Aufschlussreicher wird womöglich der Samstag, wenn die AfD damit beginnen will, ihre Kandidaten für die Europawahl 2024 aufzustellen. Zwar geht es auch dabei zunächst nicht ums Programm, sondern um die Personen. Aber die sprechen für sich: Als aussichtsreicher Bewerber um die Spitzenkandidatur für Brüssel gilt Maximilian Krah, der seit 2019 für die EU-Gegner im Europaparlament sitzt, derzeit allerdings wegen Betrugsvorwürfen aus seiner Fraktion suspendiert ist, wie unsere Reporterin Annika Leister berichtet.
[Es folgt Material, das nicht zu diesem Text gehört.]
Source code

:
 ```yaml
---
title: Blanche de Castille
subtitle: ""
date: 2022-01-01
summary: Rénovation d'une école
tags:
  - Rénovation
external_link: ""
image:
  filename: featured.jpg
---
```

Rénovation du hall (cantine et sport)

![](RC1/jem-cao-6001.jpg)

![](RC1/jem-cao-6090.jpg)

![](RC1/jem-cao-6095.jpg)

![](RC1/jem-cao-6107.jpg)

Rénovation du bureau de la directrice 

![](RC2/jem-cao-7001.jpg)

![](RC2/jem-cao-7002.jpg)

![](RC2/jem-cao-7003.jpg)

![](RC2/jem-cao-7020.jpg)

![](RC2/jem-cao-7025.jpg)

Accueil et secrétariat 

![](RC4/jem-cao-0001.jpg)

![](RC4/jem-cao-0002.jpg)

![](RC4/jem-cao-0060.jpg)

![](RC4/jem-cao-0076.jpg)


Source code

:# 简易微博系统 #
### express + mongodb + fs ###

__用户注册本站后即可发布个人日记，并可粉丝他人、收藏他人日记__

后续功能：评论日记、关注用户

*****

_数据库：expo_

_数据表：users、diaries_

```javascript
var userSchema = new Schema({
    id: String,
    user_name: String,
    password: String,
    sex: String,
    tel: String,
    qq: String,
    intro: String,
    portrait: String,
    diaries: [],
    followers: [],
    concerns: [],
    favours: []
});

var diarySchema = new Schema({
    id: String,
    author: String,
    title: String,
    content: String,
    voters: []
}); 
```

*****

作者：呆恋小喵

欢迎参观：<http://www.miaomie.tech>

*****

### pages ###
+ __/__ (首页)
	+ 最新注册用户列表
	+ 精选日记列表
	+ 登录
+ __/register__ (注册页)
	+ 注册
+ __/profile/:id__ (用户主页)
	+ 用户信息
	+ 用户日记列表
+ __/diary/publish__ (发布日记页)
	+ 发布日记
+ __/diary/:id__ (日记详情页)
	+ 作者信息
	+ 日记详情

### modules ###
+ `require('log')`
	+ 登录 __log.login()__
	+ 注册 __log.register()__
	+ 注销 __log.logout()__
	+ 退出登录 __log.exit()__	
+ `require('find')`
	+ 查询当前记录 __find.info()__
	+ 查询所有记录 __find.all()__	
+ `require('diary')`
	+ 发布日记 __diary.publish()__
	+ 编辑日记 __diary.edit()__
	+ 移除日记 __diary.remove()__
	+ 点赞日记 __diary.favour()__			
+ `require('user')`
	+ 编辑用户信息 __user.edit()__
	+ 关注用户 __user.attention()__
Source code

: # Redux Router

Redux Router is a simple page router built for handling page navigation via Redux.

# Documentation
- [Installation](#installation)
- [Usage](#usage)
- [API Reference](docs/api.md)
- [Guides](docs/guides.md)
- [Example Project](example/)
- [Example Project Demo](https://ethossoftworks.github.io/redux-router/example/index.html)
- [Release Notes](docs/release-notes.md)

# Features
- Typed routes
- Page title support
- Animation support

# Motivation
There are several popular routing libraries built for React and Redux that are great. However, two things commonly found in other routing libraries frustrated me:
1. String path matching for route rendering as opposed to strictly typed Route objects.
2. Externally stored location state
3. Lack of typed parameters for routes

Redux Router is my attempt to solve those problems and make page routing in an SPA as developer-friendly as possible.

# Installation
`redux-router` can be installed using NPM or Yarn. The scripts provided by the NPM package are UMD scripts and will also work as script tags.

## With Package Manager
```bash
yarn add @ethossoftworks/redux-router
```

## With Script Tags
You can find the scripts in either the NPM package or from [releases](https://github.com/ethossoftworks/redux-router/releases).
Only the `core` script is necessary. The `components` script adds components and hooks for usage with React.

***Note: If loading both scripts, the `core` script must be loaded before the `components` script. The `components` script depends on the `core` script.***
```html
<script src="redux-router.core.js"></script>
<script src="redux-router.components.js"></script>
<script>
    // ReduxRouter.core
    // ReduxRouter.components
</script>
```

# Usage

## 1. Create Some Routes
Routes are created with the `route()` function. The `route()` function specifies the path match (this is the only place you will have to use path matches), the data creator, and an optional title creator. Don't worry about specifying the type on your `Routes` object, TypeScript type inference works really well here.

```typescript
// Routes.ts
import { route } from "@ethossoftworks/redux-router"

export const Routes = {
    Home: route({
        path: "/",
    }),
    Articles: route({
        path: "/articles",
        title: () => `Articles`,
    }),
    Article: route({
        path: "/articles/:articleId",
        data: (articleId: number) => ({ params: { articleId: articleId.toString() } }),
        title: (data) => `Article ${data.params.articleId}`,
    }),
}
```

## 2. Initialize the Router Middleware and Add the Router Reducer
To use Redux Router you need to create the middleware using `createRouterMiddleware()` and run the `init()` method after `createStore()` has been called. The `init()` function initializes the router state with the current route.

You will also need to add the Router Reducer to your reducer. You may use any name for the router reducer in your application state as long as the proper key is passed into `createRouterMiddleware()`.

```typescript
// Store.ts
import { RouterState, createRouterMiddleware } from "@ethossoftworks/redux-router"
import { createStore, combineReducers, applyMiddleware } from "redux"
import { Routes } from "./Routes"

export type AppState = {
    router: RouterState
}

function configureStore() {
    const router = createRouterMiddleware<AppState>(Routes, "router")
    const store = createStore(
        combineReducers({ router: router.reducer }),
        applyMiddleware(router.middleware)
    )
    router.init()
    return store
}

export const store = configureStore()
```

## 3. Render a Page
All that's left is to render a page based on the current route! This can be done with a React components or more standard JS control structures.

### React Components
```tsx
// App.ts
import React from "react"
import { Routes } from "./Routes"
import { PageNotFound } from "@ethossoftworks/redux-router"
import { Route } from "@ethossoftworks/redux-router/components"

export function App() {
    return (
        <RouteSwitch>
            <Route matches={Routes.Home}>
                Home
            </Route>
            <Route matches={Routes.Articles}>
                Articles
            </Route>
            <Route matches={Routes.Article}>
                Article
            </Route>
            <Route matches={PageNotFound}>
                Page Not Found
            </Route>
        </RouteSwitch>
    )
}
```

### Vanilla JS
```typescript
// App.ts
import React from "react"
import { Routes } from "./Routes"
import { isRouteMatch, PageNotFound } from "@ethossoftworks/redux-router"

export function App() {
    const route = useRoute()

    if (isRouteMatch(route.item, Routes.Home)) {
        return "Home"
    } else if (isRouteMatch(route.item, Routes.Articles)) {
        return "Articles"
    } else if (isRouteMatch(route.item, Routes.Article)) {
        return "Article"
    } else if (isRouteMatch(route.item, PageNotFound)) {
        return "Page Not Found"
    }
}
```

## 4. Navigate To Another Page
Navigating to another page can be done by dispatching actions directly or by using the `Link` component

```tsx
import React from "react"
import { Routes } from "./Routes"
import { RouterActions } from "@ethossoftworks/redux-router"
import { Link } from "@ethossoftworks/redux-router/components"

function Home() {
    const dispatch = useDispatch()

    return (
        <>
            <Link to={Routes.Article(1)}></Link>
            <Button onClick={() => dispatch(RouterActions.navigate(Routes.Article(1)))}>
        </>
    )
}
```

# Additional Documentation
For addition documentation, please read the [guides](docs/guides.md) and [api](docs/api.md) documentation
Und natürlich wird es in Magdeburg auch Gegenproteste geben: Unter den Veranstaltern sind das lokale Bündnis Solidarisches Magdeburg, das bundesweite Bündnis Aufstehen gegen Rassismus und die Gruppe Omas gegen Rechts. Am Samstagmittag soll am Hauptbahnhof eine Großdemonstration mit Techno-Musik unter dem Motto "Nazis wegbassen 2.0" beginnen. Kreativer als das Alternativprogramm in der Halle ist sie allemal.
Wattenmeer in Gefahr
Äußerst angespannt ist die Lage vor der niederländischen Küste, wo seit Dienstagnacht ein mit fast 4.000 Autos beladener Frachter in Flammen steht. Die bei brennenden E-Auto-Batterien ohnehin schwierigen Löscharbeiten wurden gestern vorerst eingestellt, weil das zum Kühlen auf die Seitenwände gespritzte Seewasser auch ins Schiffsinnere hätte gelangen können. Das könnte den Frachter destabilisieren.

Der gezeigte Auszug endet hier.